Is erosion along a waterfront park in St. Petersburg being allowed to persist so that Fido can run free?
That's the sentiment of some residents who have watched erosion over the years along the northern edge of Lassing Park.
The battering that the park's shoreline withstood during Tropical Storm Debby only made matters worse.
City officials and representatives at Tampa Bay Watch agree, something must be done, and soon.
"Because Tropical Storm Debby caused further erosion, we're going to take a closer look," said Mike Connors, city administrator of public works.
Last year, Tampa Bay Watch proposed a plan that includes placing three oyster bars near the shoreline. But growing frustrations between residents of the Old Southeast and Tropical Shores neighborhood associations have left a shrinking stretch of waterfront park in limbo.
The park is a picturesque, passive strip along old Tampa Bay that stretches along both neighborhoods. The two neighborhoods intersect at the southern edge of the park at Beach Drive SE and 22nd Avenue S.
At odds are the Old Southeast residents who want to stop beach erosion and Tropical Shore residents who express safety concerns for park patrons of the four-legged variety. Dog lovers say the oysters pose a safety threat to canines as they romp along the park's shoreline. Of note is the fact that Tropical Shores is eight blocks south of where the erosion is most prevalent.
The city's erosion trend analysis conducted in 2000, 2005 and 2011 paints a clear picture — erosion along the northern edge of the park is prominent.
Laura Hensley, a resident of the Old Southeast, is one of several neighbors concerned about further erosion.

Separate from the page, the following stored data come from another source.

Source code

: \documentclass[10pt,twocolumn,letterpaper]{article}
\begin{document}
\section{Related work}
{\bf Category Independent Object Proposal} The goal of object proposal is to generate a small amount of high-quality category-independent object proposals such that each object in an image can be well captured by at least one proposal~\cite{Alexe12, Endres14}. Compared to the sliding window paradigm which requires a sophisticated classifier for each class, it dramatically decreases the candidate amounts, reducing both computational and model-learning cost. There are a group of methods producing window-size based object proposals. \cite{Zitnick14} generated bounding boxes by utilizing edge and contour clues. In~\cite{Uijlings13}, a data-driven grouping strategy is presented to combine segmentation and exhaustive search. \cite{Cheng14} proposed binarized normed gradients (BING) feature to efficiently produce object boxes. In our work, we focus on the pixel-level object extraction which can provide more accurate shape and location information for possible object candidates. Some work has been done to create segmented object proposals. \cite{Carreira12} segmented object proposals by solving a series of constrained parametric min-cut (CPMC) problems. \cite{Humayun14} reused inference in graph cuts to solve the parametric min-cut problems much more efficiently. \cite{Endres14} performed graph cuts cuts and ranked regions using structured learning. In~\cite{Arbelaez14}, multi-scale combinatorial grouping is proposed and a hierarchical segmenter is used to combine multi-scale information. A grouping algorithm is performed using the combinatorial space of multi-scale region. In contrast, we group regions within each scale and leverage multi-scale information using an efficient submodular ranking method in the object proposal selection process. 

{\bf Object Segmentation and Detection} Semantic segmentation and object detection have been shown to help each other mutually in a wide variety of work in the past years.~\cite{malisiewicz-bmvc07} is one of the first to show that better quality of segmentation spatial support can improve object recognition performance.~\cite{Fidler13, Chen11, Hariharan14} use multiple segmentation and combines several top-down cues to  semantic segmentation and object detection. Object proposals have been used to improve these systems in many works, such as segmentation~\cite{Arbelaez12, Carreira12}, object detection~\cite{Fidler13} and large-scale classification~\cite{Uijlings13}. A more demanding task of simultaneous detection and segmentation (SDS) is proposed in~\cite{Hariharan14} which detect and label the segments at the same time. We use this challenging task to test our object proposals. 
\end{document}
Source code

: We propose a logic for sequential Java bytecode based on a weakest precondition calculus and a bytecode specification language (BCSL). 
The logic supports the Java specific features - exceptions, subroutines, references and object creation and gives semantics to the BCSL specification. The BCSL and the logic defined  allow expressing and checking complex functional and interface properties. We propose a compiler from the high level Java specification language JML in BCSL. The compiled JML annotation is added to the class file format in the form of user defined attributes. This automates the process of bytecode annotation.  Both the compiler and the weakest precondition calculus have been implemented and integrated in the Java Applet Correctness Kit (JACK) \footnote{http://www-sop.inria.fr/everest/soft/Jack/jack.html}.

"We had a significant erosion problem," she said, adding that city officials, a biologist and coastal engineer at Tampa Bay Watch have visited the area and agree that something must be done and soon.
Hensley said that last summer when residents were presented with a restoration project, including the design from Tampa Bay Watch, some feathers were ruffled.
"A few people were not fans of the idea from the get-go," she said. "They were concerned with running their dogs at that end of the park."
Tampa Bay Watch has even altered the oyster bed plan to assure residents' safety. But the issue remains unresolved.
Keep in mind that dogs are not allowed to run loose at the park — and Lassing Park is not a dog beach.
Other residents voiced concerns about kite boarders getting injured, but its a nonissue considering that kite boarders use the southern region of the park.
"It's really up to the homeowners and the city if they want to continue the project," said Peter Clark, executive director of Tampa Bay Watch.
To be clear, Old Southeast residents are in favor of the project as are city officials and Tampa Bay Watch.
Residents who ventured out after the recent tropical storm saw all the proof they needed to sound an alarm about the need for action: fallen palm trees floating in the surf and more erosion.
"It's a very shallow beach," said Connors. "From a design principle, we're trying to use these beds to break the waves."
Connors said he is hopeful that residents will accept the plan going forward.
"We're going to make some design changes to address the citizen concerns, and plan to meet with Tampa Bay Watch officials about revising the plan," he said.
The sooner the better, says Clark.
"Right now it's not a natural shoreline. It doesn't have salt marsh, mangroves or oysters communities," he said, noting that erosion will continue.
"It's a great project in an urban area and there's a lot of public education that goes along with it."
Part of that education should include helping residents understand the consequences of allowing Fido to romp as the beach erodes.